• INFORMATION SUPPLIED
● ● ● ● ●

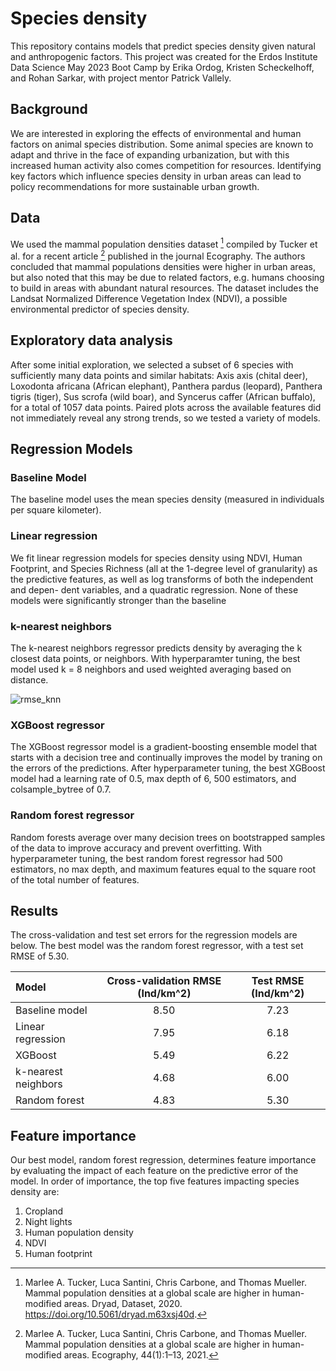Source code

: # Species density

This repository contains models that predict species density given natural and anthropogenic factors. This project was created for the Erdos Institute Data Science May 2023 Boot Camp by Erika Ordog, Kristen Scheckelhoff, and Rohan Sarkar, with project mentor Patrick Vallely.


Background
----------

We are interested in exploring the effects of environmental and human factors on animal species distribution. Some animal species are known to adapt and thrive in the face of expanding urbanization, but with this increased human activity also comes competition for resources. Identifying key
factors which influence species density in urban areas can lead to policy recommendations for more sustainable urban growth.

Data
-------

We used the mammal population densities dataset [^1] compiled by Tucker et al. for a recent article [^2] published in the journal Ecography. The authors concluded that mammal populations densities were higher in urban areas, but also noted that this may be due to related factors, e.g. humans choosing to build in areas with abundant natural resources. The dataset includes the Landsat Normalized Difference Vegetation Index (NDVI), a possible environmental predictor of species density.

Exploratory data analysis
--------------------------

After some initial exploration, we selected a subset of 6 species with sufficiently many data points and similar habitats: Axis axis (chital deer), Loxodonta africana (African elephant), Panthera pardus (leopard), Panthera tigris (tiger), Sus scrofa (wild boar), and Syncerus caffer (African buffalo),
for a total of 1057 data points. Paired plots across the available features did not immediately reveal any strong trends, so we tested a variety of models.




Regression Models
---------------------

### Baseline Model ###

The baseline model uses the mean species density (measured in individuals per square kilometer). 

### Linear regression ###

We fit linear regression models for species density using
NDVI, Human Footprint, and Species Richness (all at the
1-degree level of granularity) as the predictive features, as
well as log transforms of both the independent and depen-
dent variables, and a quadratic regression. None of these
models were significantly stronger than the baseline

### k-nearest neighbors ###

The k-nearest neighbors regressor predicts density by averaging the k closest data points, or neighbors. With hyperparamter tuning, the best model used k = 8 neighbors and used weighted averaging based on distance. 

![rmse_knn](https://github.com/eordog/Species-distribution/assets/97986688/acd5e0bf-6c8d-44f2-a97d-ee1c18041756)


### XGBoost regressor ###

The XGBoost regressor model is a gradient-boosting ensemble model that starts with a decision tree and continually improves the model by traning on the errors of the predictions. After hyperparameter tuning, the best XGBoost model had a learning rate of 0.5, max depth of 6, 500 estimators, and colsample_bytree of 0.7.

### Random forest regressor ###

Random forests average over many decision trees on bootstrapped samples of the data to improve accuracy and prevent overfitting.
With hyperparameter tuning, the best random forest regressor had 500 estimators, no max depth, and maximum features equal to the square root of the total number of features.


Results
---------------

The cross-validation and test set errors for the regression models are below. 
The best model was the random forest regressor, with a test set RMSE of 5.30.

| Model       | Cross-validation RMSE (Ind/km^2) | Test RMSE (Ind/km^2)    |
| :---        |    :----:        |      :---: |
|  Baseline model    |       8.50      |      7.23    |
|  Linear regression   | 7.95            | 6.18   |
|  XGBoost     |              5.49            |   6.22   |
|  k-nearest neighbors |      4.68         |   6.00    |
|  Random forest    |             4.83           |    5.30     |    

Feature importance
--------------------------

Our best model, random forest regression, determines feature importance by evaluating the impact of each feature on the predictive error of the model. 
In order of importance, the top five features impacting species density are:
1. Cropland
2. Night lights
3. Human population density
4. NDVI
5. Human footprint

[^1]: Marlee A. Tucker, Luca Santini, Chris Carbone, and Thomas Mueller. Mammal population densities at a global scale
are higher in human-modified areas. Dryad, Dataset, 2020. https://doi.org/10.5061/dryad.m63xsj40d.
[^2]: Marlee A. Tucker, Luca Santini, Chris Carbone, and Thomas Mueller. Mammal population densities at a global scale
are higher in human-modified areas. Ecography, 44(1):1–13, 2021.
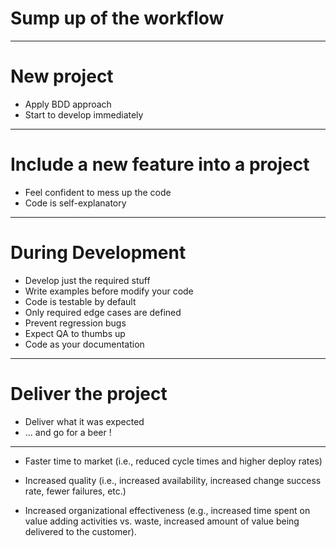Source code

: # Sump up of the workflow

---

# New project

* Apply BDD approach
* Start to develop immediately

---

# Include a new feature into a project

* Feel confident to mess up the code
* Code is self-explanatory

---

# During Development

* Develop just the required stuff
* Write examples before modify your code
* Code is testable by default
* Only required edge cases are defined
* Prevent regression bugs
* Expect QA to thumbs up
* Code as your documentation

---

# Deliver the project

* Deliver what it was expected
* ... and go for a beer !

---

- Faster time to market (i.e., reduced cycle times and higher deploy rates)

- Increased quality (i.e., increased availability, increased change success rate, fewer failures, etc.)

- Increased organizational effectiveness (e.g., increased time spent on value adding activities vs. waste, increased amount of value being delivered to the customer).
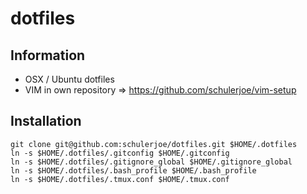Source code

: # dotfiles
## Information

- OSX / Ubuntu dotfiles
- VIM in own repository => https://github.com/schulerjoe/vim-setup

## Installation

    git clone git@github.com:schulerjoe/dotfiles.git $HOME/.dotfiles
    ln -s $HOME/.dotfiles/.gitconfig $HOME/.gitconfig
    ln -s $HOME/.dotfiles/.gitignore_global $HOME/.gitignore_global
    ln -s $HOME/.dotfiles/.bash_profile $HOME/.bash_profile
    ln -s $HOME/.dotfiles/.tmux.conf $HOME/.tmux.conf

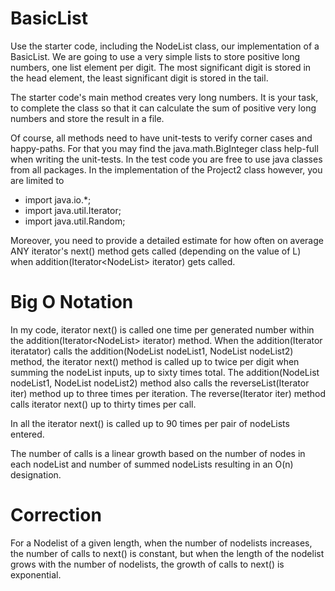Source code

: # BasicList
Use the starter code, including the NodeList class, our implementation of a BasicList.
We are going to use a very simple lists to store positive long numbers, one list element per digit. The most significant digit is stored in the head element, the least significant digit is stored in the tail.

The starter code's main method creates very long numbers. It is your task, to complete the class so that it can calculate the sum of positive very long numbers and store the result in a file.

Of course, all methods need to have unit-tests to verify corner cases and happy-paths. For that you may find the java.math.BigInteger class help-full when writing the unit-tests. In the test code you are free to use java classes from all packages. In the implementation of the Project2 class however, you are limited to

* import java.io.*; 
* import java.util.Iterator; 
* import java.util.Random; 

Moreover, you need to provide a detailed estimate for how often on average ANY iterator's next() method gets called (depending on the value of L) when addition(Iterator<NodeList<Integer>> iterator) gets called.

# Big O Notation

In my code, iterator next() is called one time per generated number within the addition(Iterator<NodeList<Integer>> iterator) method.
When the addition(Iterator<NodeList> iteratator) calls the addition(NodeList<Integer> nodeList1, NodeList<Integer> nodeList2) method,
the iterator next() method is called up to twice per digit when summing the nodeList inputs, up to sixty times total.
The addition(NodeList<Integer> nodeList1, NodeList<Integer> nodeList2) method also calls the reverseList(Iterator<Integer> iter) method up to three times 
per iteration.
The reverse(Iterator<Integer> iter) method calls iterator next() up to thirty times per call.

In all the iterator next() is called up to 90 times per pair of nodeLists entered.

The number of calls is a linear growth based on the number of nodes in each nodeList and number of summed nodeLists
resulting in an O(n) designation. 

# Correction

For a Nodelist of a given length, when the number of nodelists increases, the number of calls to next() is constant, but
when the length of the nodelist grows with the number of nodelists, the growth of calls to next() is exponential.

● ● ● ● ●

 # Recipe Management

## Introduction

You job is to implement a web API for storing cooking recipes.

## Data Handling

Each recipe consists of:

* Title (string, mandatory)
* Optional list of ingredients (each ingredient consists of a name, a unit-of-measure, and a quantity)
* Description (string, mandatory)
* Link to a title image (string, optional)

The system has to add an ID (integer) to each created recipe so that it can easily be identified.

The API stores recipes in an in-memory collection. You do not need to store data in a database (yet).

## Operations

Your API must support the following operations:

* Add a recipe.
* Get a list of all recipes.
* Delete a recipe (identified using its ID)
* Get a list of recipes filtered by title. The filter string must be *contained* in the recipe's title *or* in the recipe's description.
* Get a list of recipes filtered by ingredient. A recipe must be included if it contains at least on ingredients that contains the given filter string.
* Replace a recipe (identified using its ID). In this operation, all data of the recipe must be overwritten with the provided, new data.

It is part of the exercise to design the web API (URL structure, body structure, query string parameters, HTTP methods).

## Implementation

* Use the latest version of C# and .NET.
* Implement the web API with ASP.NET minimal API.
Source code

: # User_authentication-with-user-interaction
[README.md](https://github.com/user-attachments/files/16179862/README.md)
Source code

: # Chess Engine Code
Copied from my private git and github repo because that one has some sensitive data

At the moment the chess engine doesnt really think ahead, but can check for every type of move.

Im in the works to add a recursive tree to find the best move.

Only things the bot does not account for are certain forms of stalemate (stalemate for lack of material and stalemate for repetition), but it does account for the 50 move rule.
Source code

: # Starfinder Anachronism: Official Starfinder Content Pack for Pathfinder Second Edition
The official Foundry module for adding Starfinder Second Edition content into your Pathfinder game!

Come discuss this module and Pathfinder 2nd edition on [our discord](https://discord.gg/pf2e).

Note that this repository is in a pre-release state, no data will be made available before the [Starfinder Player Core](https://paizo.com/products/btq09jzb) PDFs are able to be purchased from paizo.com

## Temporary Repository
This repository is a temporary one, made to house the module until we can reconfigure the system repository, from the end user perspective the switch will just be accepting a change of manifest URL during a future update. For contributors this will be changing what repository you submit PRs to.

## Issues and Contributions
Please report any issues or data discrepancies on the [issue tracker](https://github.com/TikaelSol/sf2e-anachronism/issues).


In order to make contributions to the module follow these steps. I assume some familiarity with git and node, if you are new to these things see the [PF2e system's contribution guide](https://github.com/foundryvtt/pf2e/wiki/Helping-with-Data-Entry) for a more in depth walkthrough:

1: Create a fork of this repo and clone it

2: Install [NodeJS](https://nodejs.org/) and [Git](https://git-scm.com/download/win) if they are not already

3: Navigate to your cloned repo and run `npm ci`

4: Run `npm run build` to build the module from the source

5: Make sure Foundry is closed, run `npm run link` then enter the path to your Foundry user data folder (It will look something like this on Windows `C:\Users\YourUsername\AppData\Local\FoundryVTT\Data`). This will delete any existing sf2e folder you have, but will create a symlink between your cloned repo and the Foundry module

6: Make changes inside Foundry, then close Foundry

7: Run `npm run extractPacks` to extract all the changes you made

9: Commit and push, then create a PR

● ● ● ● ●

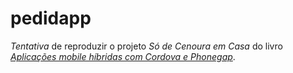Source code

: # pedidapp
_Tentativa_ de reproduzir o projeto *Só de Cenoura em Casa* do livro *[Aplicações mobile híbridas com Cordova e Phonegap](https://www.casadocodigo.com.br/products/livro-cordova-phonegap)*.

● ● ● ● ●

• WORK TASK
Among the lines of the data above, count those containing the word "environmental" and report the total alone.

• RESULT
2